• [Records for processing]:
-=-=-
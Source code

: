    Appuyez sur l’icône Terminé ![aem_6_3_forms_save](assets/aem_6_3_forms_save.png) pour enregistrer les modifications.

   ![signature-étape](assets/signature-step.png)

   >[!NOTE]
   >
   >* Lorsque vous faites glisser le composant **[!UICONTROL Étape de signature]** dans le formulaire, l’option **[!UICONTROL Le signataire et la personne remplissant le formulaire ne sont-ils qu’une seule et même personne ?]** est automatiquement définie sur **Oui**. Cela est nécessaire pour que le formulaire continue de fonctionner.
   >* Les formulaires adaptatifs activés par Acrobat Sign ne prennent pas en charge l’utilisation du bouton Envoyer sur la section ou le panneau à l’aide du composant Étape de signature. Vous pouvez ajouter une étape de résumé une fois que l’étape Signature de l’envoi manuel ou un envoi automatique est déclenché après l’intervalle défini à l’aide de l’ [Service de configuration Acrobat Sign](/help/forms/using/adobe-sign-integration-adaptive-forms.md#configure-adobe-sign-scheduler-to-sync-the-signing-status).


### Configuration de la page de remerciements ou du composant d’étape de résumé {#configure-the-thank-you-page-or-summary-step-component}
-=-=-
• [What is needed]:
Without leaving anything out, give the entries again exactly.

• [Task response]:
Source code

:    Appuyez sur l’icône Terminé ![aem_6_3_forms_save](assets/aem_6_3_forms_save.png) pour enregistrer les modifications.

   ![signature-étape](assets/signature-step.png)

   >[!NOTE]
   >
   >* Lorsque vous faites glisser le composant **[!UICONTROL Étape de signature]** dans le formulaire, l’option **[!UICONTROL Le signataire et la personne remplissant le formulaire ne sont-ils qu’une seule et même personne ?]** est automatiquement définie sur **Oui**. Cela est nécessaire pour que le formulaire continue de fonctionner.
   >* Les formulaires adaptatifs activés par Acrobat Sign ne prennent pas en charge l’utilisation du bouton Envoyer sur la section ou le panneau à l’aide du composant Étape de signature. Vous pouvez ajouter une étape de résumé une fois que l’étape Signature de l’envoi manuel ou un envoi automatique est déclenché après l’intervalle défini à l’aide de l’ [Service de configuration Acrobat Sign](/help/forms/using/adobe-sign-integration-adaptive-forms.md#configure-adobe-sign-scheduler-to-sync-the-signing-status).


### Configuration de la page de remerciements ou du composant d’étape de résumé {#configure-the-thank-you-page-or-summary-step-component}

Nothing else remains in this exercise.